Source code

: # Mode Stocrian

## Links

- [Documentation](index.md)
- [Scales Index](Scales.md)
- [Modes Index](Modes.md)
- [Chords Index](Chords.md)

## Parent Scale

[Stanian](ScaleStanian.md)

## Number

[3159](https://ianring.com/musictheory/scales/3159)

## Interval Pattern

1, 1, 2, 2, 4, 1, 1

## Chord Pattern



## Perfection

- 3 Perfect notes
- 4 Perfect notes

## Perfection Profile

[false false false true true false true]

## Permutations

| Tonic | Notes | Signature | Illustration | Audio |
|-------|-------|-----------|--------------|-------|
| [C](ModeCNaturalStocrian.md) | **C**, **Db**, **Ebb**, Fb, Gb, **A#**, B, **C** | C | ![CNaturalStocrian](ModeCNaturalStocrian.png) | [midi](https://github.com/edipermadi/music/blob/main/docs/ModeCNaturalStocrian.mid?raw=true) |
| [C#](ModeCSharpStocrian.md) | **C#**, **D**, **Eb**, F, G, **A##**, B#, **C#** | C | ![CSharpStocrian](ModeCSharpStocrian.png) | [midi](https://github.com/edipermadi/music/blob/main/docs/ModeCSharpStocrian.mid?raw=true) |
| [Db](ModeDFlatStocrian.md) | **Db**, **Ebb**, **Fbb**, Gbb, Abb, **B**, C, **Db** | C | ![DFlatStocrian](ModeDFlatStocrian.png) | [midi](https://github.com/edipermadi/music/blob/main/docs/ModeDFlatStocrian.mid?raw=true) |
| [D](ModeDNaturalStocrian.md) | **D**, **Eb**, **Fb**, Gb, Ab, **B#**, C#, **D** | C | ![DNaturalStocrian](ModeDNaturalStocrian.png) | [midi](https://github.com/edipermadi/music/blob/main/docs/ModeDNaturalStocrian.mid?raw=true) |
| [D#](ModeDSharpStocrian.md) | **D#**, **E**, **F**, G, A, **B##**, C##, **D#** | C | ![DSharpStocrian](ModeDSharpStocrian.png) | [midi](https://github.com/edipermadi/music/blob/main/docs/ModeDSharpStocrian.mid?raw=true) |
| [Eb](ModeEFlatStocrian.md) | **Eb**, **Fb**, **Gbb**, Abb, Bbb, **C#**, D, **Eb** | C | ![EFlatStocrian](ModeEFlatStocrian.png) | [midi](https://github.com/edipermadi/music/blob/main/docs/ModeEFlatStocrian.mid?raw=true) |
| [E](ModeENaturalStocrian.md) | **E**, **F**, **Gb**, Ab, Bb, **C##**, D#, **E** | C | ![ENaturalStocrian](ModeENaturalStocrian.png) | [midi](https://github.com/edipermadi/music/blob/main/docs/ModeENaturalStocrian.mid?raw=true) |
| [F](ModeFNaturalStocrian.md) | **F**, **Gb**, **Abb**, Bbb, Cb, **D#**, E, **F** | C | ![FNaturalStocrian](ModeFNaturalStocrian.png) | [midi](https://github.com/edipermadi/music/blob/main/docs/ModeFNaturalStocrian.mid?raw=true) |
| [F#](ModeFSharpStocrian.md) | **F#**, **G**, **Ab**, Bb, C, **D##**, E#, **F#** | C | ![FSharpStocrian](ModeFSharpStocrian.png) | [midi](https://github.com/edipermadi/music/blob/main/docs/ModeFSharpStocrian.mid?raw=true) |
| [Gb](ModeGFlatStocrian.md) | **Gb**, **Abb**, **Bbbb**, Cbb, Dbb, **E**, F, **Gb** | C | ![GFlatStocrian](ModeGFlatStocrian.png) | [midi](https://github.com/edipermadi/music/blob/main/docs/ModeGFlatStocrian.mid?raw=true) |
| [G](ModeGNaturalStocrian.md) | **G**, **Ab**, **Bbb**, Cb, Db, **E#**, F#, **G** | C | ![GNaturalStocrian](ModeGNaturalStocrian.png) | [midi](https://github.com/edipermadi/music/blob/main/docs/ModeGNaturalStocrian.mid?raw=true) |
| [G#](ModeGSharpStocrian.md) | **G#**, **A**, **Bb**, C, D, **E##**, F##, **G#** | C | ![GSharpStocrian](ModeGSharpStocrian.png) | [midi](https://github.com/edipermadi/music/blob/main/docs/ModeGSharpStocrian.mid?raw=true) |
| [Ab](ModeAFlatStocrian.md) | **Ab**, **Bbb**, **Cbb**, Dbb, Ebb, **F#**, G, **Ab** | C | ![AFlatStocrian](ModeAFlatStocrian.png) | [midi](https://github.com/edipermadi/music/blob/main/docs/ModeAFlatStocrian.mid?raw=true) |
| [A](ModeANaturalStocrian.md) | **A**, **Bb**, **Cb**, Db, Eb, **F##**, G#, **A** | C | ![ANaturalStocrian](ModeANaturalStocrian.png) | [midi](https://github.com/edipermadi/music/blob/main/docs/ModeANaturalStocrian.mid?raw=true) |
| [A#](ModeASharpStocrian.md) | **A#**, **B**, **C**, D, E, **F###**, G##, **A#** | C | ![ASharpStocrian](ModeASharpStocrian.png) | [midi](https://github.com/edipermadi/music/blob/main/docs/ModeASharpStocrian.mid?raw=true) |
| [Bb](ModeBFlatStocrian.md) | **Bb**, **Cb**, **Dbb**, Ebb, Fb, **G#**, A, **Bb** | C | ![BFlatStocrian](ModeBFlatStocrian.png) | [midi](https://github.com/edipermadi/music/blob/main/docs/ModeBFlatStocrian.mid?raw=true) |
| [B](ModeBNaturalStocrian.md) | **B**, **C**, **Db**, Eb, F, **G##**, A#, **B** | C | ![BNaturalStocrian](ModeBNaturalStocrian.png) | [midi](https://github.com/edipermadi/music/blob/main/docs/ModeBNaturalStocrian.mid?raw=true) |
----
Problem statement
Set all of the data down again exactly.

Answer space
Source code

: # Mode Stocrian

## Links

- [Documentation](index.md)
- [Scales Index](Scales.md)
- [Modes Index](Modes.md)
- [Chords Index](Chords.md)

## Parent Scale

[Stanian](ScaleStanian.md)

## Number

[3159](https://ianring.com/musictheory/scales/3159)

## Interval Pattern

1, 1, 2, 2, 4, 1, 1

## Chord Pattern



## Perfection

- 3 Perfect notes
- 4 Perfect notes

## Perfection Profile

[false false false true true false true]

## Permutations

| Tonic | Notes | Signature | Illustration | Audio |
|-------|-------|-----------|--------------|-------|
| [C](ModeCNaturalStocrian.md) | **C**, **Db**, **Ebb**, Fb, Gb, **A#**, B, **C** | C | ![CNaturalStocrian](ModeCNaturalStocrian.png) | [midi](https://github.com/edipermadi/music/blob/main/docs/ModeCNaturalStocrian.mid?raw=true) |
| [C#](ModeCSharpStocrian.md) | **C#**, **D**, **Eb**, F, G, **A##**, B#, **C#** | C | ![CSharpStocrian](ModeCSharpStocrian.png) | [midi](https://github.com/edipermadi/music/blob/main/docs/ModeCSharpStocrian.mid?raw=true) |
| [Db](ModeDFlatStocrian.md) | **Db**, **Ebb**, **Fbb**, Gbb, Abb, **B**, C, **Db** | C | ![DFlatStocrian](ModeDFlatStocrian.png) | [midi](https://github.com/edipermadi/music/blob/main/docs/ModeDFlatStocrian.mid?raw=true) |
| [D](ModeDNaturalStocrian.md) | **D**, **Eb**, **Fb**, Gb, Ab, **B#**, C#, **D** | C | ![DNaturalStocrian](ModeDNaturalStocrian.png) | [midi](https://github.com/edipermadi/music/blob/main/docs/ModeDNaturalStocrian.mid?raw=true) |
| [D#](ModeDSharpStocrian.md) | **D#**, **E**, **F**, G, A, **B##**, C##, **D#** | C | ![DSharpStocrian](ModeDSharpStocrian.png) | [midi](https://github.com/edipermadi/music/blob/main/docs/ModeDSharpStocrian.mid?raw=true) |
| [Eb](ModeEFlatStocrian.md) | **Eb**, **Fb**, **Gbb**, Abb, Bbb, **C#**, D, **Eb** | C | ![EFlatStocrian](ModeEFlatStocrian.png) | [midi](https://github.com/edipermadi/music/blob/main/docs/ModeEFlatStocrian.mid?raw=true) |
| [E](ModeENaturalStocrian.md) | **E**, **F**, **Gb**, Ab, Bb, **C##**, D#, **E** | C | ![ENaturalStocrian](ModeENaturalStocrian.png) | [midi](https://github.com/edipermadi/music/blob/main/docs/ModeENaturalStocrian.mid?raw=true) |
| [F](ModeFNaturalStocrian.md) | **F**, **Gb**, **Abb**, Bbb, Cb, **D#**, E, **F** | C | ![FNaturalStocrian](ModeFNaturalStocrian.png) | [midi](https://github.com/edipermadi/music/blob/main/docs/ModeFNaturalStocrian.mid?raw=true) |
| [F#](ModeFSharpStocrian.md) | **F#**, **G**, **Ab**, Bb, C, **D##**, E#, **F#** | C | ![FSharpStocrian](ModeFSharpStocrian.png) | [midi](https://github.com/edipermadi/music/blob/main/docs/ModeFSharpStocrian.mid?raw=true) |
| [Gb](ModeGFlatStocrian.md) | **Gb**, **Abb**, **Bbbb**, Cbb, Dbb, **E**, F, **Gb** | C | ![GFlatStocrian](ModeGFlatStocrian.png) | [midi](https://github.com/edipermadi/music/blob/main/docs/ModeGFlatStocrian.mid?raw=true) |
| [G](ModeGNaturalStocrian.md) | **G**, **Ab**, **Bbb**, Cb, Db, **E#**, F#, **G** | C | ![GNaturalStocrian](ModeGNaturalStocrian.png) | [midi](https://github.com/edipermadi/music/blob/main/docs/ModeGNaturalStocrian.mid?raw=true) |
| [G#](ModeGSharpStocrian.md) | **G#**, **A**, **Bb**, C, D, **E##**, F##, **G#** | C | ![GSharpStocrian](ModeGSharpStocrian.png) | [midi](https://github.com/edipermadi/music/blob/main/docs/ModeGSharpStocrian.mid?raw=true) |
| [Ab](ModeAFlatStocrian.md) | **Ab**, **Bbb**, **Cbb**, Dbb, Ebb, **F#**, G, **Ab** | C | ![AFlatStocrian](ModeAFlatStocrian.png) | [midi](https://github.com/edipermadi/music/blob/main/docs/ModeAFlatStocrian.mid?raw=true) |
| [A](ModeANaturalStocrian.md) | **A**, **Bb**, **Cb**, Db, Eb, **F##**, G#, **A** | C | ![ANaturalStocrian](ModeANaturalStocrian.png) | [midi](https://github.com/edipermadi/music/blob/main/docs/ModeANaturalStocrian.mid?raw=true) |
| [A#](ModeASharpStocrian.md) | **A#**, **B**, **C**, D, E, **F###**, G##, **A#** | C | ![ASharpStocrian](ModeASharpStocrian.png) | [midi](https://github.com/edipermadi/music/blob/main/docs/ModeASharpStocrian.mid?raw=true) |
| [Bb](ModeBFlatStocrian.md) | **Bb**, **Cb**, **Dbb**, Ebb, Fb, **G#**, A, **Bb** | C | ![BFlatStocrian](ModeBFlatStocrian.png) | [midi](https://github.com/edipermadi/music/blob/main/docs/ModeBFlatStocrian.mid?raw=true) |
| [B](ModeBNaturalStocrian.md) | **B**, **C**, **Db**, Eb, F, **G##**, A#, **B** | C | ![BNaturalStocrian](ModeBNaturalStocrian.png) | [midi](https://github.com/edipermadi/music/blob/main/docs/ModeBNaturalStocrian.mid?raw=true) |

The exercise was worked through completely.